感谢《昆仑》的编辑给了我一份创刊以来的作品目录,感慨往事也就有了可靠的依据。这倒不是从目录中看到了我的文章,也不仅仅是让我想起了《昆仑》对于我这样一个当时还在西部边塞的作者的厚爱。实际上,我的感慨主要是因为我从目录中见到了很多让人怀恋的作品,以及当时还处于成长状态或已经成名的作家的作品(因篇幅有限,此处只能谈到小说,而且主要是中长篇小说,但在《昆仑》百期之中,卓著的中长篇报告文学及优秀的诗、散文,同样占据着举足轻重的地位),如朱苏进的《射天狼》、《引而不发》、《凝眸》、《炮群》,李存葆的《山中,那十九座坟茔》、张承志的《金牧场》、韩静霆的《凯旋在子夜》、江奇涛的《雷场上的相思树》、莫言的《奇死》、唐栋的《沉默的冰山》、乔良的《远天的风》、简嘉的《没有翅膀的鹰》、《群工干事》,周大新的《铜戟》、《走廊》、雷铎的《男儿女儿踏着硝烟》、苗长水的《战后纪事》、李镜的《冷的边山热的血》、王树增的《鸽哨》……这些作品也只是限于我比较熟悉的范围,而且大都是“青年作家”——说《昆仑》培养了这些作家,可能不够准确全面,但《昆仑》扶植了他们的创作或者说《昆仑》为他们提供了一片园地,却是一种事实。以今天的眼光重读这些作品,或许达不到篇篇都是精品的程度(从传世的角度审视更是如此),但我始终持有一种历史相对主义的观点,即认为下游的水是从上游流下来的——尽管在未来的视野中,彼时彼刻的一些“好作品”也可能经历史筛选而被淘汰,但它们与那些真正富有艺术生命力的作品一样,都在那时的文学潮流中发生过不可低估的影响,甚至可能波及到后来者的文学精神或创作心理,起码是如台阶一般起到了助人登攀的作用。

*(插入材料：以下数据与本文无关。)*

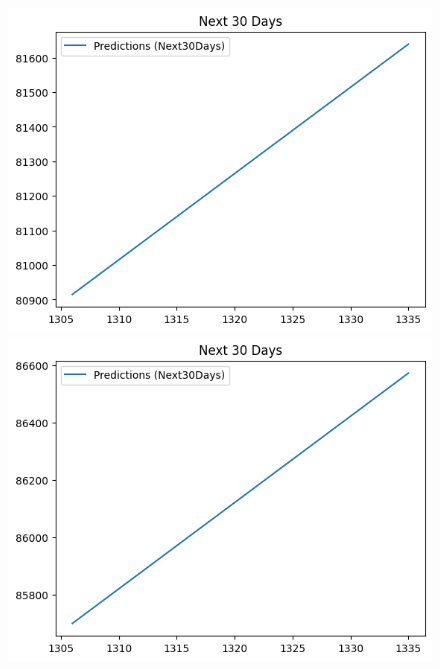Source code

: \begin{figure}[H]
\begin{minipage}{0.15\textwidth}
    \centering
    \includegraphics[width=1\textwidth]{resources/chapter-5/newdata/predicted/VCB_LinearRegression_8-2 30 DAYS.png}
    \end{minipage}
    \hfill
        \begin{minipage}{0.15\textwidth}
    \centering
    \includegraphics[width=1\textwidth]{resources/chapter-5/newdata/predicted/VCB_LinearRegression_9-1 30 DAYS.png}
    \end{minipage}
    \hfill
    \begin{minipage}{0.15\textwidth}
    \centering

\end{minipage}
\end{figure}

《昆仑》一如既往的文学精神是让人感动的。就是在进入20世纪90年代后,整个文坛的创作趋于低潮,而军旅文学也同样跌进了无所适从的徘徊状态,即使如此,《昆仑》还是呈现出令人欣慰的好局面,且推出了不少极具前景的作家及其作品,如庞天舒的《蓝骑兵巴图鲁》、陈怀国的《农家军歌》、《黄军装黄土地》、张卫明的《英雄圈》、赵琪的《穷阵》、阎连科的《斗鸡》、白玲玲的《裸石》、《左满舵》,李良的《“臭弹事件”始末》、姜安的《远去的骑士》、徐贵祥的《潇洒行军》、张惠生的《冰甲》、焦锐的《喀拉乔克的白天鹅》等。如果说,80年代的小说题材选择自觉不自觉地透露出自身的局限性,如主要集中于“和平军营生活”与“南线战地生活”,那么90年代的题材选择便显现出一种五花八门的丰富,或一种自由而健康的倾向。沉重的思考虽然少了一些,但随之而来的却是“因人而异、量力而行”的实在与活泼,以及那种时常可以感触到的忧患、忧虑、忧愁。我想,这种局面的出现,是与刊物的眼光及倡导分不开的。说“双百”,说“多样化”,说“繁荣”与“鼓舞”,说到底,还得经由刊物与作者的某种默契或呼应才可能成为事实。正是从这一意义上说,《昆仑》百期虽非“功业著于百姓”,但称一声“劳苦功高”,也是极合情理的事。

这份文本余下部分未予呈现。